The Johns Hopkins Surgery Center for Outcomes Research (JSCOR), Johns Hopkins School of Medicine, Baltimore, MD.
Division of Vascular and Endovascular Surgery, Department of Surgery, Johns Hopkins Bayview Medical Center, Baltimore, MD.
Ann Surg. 2018 Jun;267(6):1185-1190. doi: 10.1097/SLA.0000000000002291.
To assess the effect of perioperative beta blocker (BB) use on postoperative in-hospital mortality after open repair of abdominal aortic aneurysm (OAR).
Postoperative mortality after OAR ranges from 3.0% to 4.5%. Insight about the effect of BBs on postoperative mortality after OAR is currently lacking.
This is a retrospective study of patients undergoing OAR from 2009-Q3 to 2015-Q1 in the Premier Healthcare Database. The Premier Healthcare Database includes data representing 20% of all inpatient US discharges annually. Patients under 45 years, admitted after a trauma or who underwent multiple aortic repair procedures, were excluded. Multivariable logistic regression models were created to assess the relationship between perioperative BB use and postoperative in-hospital mortality.
Of 6515 patients admitted for OAR, 5423 (83.2%) received perioperative BBs.
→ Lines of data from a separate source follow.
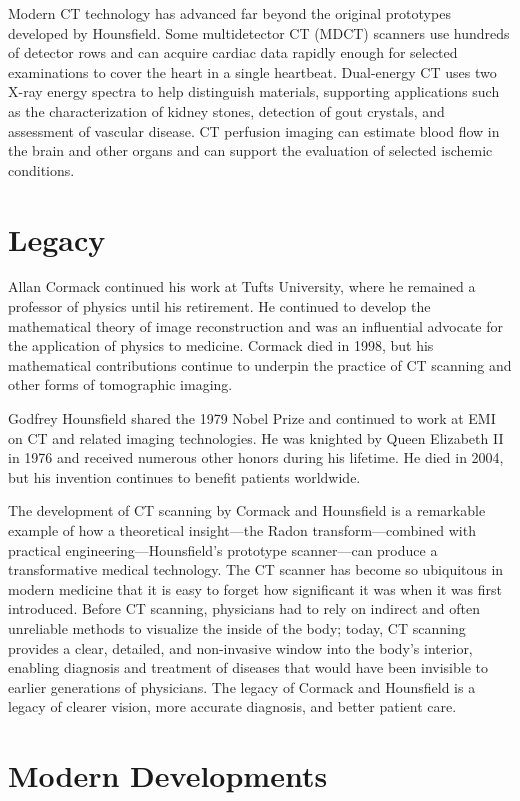 Modern CT technology has advanced far beyond the original prototypes developed by Hounsfield. Some multidetector CT (MDCT) scanners use hundreds of detector rows and can acquire cardiac data rapidly enough for selected examinations to cover the heart in a single heartbeat. Dual-energy CT uses two X-ray energy spectra to help distinguish materials, supporting applications such as the characterization of kidney stones, detection of gout crystals, and assessment of vascular disease. CT perfusion imaging can estimate blood flow in the brain and other organs and can support the evaluation of selected ischemic conditions.

\section{Legacy}

Allan Cormack continued his work at Tufts University, where he remained a professor of physics until his retirement. He continued to develop the mathematical theory of image reconstruction and was an influential advocate for the application of physics to medicine. Cormack died in 1998, but his mathematical contributions continue to underpin the practice of CT scanning and other forms of tomographic imaging.

Godfrey Hounsfield shared the 1979 Nobel Prize and continued to work at EMI on CT and related imaging technologies. He was knighted by Queen Elizabeth II in 1976 and received numerous other honors during his lifetime. He died in 2004, but his invention continues to benefit patients worldwide.

The development of CT scanning by Cormack and Hounsfield is a remarkable example of how a theoretical insight---the Radon transform---combined with practical engineering---Hounsfield's prototype scanner---can produce a transformative medical technology. The CT scanner has become so ubiquitous in modern medicine that it is easy to forget how significant it was when it was first introduced. Before CT scanning, physicians had to rely on indirect and often unreliable methods to visualize the inside of the body; today, CT scanning provides a clear, detailed, and non-invasive window into the body's interior, enabling diagnosis and treatment of diseases that would have been invisible to earlier generations of physicians. The legacy of Cormack and Hounsfield is a legacy of clearer vision, more accurate diagnosis, and better patient care.


\section{Modern Developments}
Patients who received BBs were more likely to develop major adverse events compared with those who did not (45.6% vs 35.2%; P < 0.001); however, failure to rescue was lower among BB users (7.6% vs 19.5%; P < 0.001). In a multivariable logistic regression model, BB use was associated with 57% [odds ratio 0.43, 95% confidence interval (CI) 0.31-0.56, P = 0.001) and 81% (odds ratio 0.19, 95% CI 0.11-0.31, P < 0.001) lower odds of mortality among patients without and with a history of coronary artery disease, respectively. The predicted mortality (95% CI) for patients who did not receive BBs, or received low, intermediate, or high-intensity BBs was 11.6% (8.0%-15.2%), 5.4% (4.4%-6.5%), 2.5% (1.9%-3.0%), and 3.3% (2.3%-4.3%), respectively.
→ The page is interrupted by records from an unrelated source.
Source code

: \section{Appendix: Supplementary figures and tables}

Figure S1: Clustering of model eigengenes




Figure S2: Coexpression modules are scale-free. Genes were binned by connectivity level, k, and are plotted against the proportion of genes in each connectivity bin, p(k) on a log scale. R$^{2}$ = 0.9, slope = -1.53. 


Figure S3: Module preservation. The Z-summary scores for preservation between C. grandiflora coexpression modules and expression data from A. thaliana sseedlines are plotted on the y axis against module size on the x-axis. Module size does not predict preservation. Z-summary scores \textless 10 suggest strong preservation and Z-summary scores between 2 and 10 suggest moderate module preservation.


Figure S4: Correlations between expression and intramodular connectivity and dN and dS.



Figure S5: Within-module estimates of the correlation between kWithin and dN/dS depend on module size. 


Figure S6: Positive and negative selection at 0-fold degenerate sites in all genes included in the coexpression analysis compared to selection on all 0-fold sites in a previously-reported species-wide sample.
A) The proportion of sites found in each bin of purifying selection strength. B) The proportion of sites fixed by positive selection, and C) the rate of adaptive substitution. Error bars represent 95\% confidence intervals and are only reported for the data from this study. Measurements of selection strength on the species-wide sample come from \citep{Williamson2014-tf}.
In-hospital use of BBs was associated with a significant reduction in postoperative mortality after OAR. This is the first study to demonstrate a dose-response relationship between BBs and postoperative mortality after OAR.
评估腹部主动脉瘤(OAR)开放修复术后围手术期使用β受体阻滞剂(BB)对住院内术后死亡率的影响。
OAR 术后死亡率范围为 3.0%至 4.5%。目前缺乏关于 BB 对 OAR 术后死亡率影响的相关信息。
这是一项在 Premier Healthcare Database 中回顾性研究 2009 年第三季度至 2015 年第一季度接受 OAR 的患者。Premier Healthcare Database 包含了每年 20%的美国住院患者的数据。排除 45 岁以下、因创伤入院或接受多次主动脉修复手术的患者。创建多变量逻辑回归模型来评估围手术期 BB 使用与术后住院内死亡率之间的关系。
在 6515 例接受 OAR 治疗的患者中,5423 例(83.2%)接受了围手术期 BB。与未使用 BB 的患者相比,使用 BB 的患者更有可能发生重大不良事件(45.6% vs 35.2%;P < 0.001);但 BB 使用者的抢救失败率较低(7.6% vs 19.5%;P < 0.001)。在多变量逻辑回归模型中,BB 使用与无冠心病史和有冠心病史的患者的死亡率降低 57%[比值比 0.43,95%置信区间(CI)0.31-0.56,P = 0.001]和 81%(比值比 0.19,95% CI 0.11-0.31,P < 0.001)相关。未接受 BB 治疗、接受低、中、高强度 BB 治疗的患者的预测死亡率(95%CI)分别为 11.6%(8.0%-15.2%)、5.4%(4.4%-6.5%)、2.5%(1.9%-3.0%)和 3.3%(2.3%-4.3%)。
OAR 术后围手术期使用 BB 与术后死亡率显著降低相关。这是第一项证明 BB 与 OAR 术后死亡率之间存在剂量反应关系的研究。